Source data:
☆ ☆ ☆ ☆ ☆ ☆ ☆

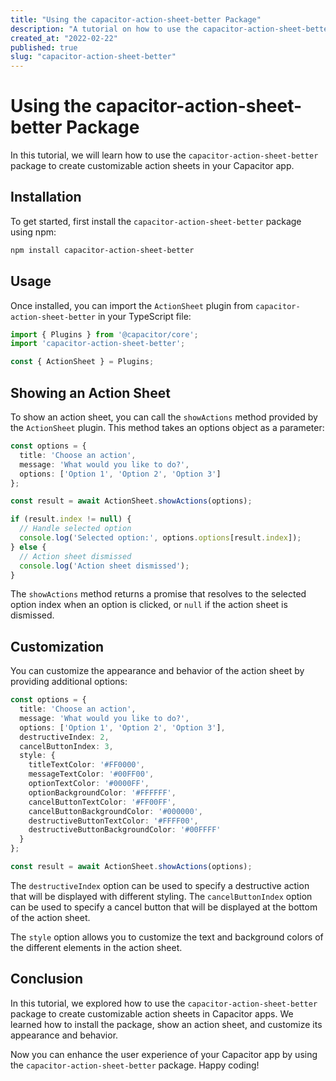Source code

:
 ```yaml
---
title: "Using the capacitor-action-sheet-better Package"
description: "A tutorial on how to use the capacitor-action-sheet-better package in your Capacitor app"
created_at: "2022-02-22"
published: true
slug: "capacitor-action-sheet-better"
---
```


# Using the capacitor-action-sheet-better Package

In this tutorial, we will learn how to use the `capacitor-action-sheet-better` package to create customizable action sheets in your Capacitor app.

## Installation

To get started, first install the `capacitor-action-sheet-better` package using npm:

```bash
npm install capacitor-action-sheet-better
```

## Usage

Once installed, you can import the `ActionSheet` plugin from `capacitor-action-sheet-better` in your TypeScript file:

```typescript
import { Plugins } from '@capacitor/core';
import 'capacitor-action-sheet-better';

const { ActionSheet } = Plugins;
```

## Showing an Action Sheet

To show an action sheet, you can call the `showActions` method provided by the `ActionSheet` plugin. This method takes an options object as a parameter:

```typescript
const options = {
  title: 'Choose an action',
  message: 'What would you like to do?',
  options: ['Option 1', 'Option 2', 'Option 3']
};

const result = await ActionSheet.showActions(options);

if (result.index != null) {
  // Handle selected option
  console.log('Selected option:', options.options[result.index]);
} else {
  // Action sheet dismissed
  console.log('Action sheet dismissed');
}
```

The `showActions` method returns a promise that resolves to the selected option index when an option is clicked, or `null` if the action sheet is dismissed.

## Customization

You can customize the appearance and behavior of the action sheet by providing additional options:

```typescript
const options = {
  title: 'Choose an action',
  message: 'What would you like to do?',
  options: ['Option 1', 'Option 2', 'Option 3'],
  destructiveIndex: 2,
  cancelButtonIndex: 3,
  style: {
    titleTextColor: '#FF0000',
    messageTextColor: '#00FF00',
    optionTextColor: '#0000FF',
    optionBackgroundColor: '#FFFFFF',
    cancelButtonTextColor: '#FF00FF',
    cancelButtonBackgroundColor: '#000000',
    destructiveButtonTextColor: '#FFFF00',
    destructiveButtonBackgroundColor: '#00FFFF'
  }
};

const result = await ActionSheet.showActions(options);
```

The `destructiveIndex` option can be used to specify a destructive action that will be displayed with different styling. The `cancelButtonIndex` option can be used to specify a cancel button that will be displayed at the bottom of the action sheet.

The `style` option allows you to customize the text and background colors of the different elements in the action sheet.

## Conclusion

In this tutorial, we explored how to use the `capacitor-action-sheet-better` package to create customizable action sheets in Capacitor apps. We learned how to install the package, show an action sheet, and customize its appearance and behavior.

Now you can enhance the user experience of your Capacitor app by using the `capacitor-action-sheet-better` package. Happy coding!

☆ ☆ ☆ ☆ ☆ ☆ ☆

Return a word-for-word copy of the lines above from the one holding "## Showing an Action Sheet" through the one holding "## Conclusion", with both of them included and nothing besides.

**ANSWER SPACE**:
## Showing an Action Sheet

To show an action sheet, you can call the `showActions` method provided by the `ActionSheet` plugin. This method takes an options object as a parameter:

```typescript
const options = {
  title: 'Choose an action',
  message: 'What would you like to do?',
  options: ['Option 1', 'Option 2', 'Option 3']
};

const result = await ActionSheet.showActions(options);

if (result.index != null) {
  // Handle selected option
  console.log('Selected option:', options.options[result.index]);
} else {
  // Action sheet dismissed
  console.log('Action sheet dismissed');
}
```

The `showActions` method returns a promise that resolves to the selected option index when an option is clicked, or `null` if the action sheet is dismissed.

## Customization

You can customize the appearance and behavior of the action sheet by providing additional options:

```typescript
const options = {
  title: 'Choose an action',
  message: 'What would you like to do?',
  options: ['Option 1', 'Option 2', 'Option 3'],
  destructiveIndex: 2,
  cancelButtonIndex: 3,
  style: {
    titleTextColor: '#FF0000',
    messageTextColor: '#00FF00',
    optionTextColor: '#0000FF',
    optionBackgroundColor: '#FFFFFF',
    cancelButtonTextColor: '#FF00FF',
    cancelButtonBackgroundColor: '#000000',
    destructiveButtonTextColor: '#FFFF00',
    destructiveButtonBackgroundColor: '#00FFFF'
  }
};

const result = await ActionSheet.showActions(options);
```

The `destructiveIndex` option can be used to specify a destructive action that will be displayed with different styling. The `cancelButtonIndex` option can be used to specify a cancel button that will be displayed at the bottom of the action sheet.

The `style` option allows you to customize the text and background colors of the different elements in the action sheet.

## Conclusion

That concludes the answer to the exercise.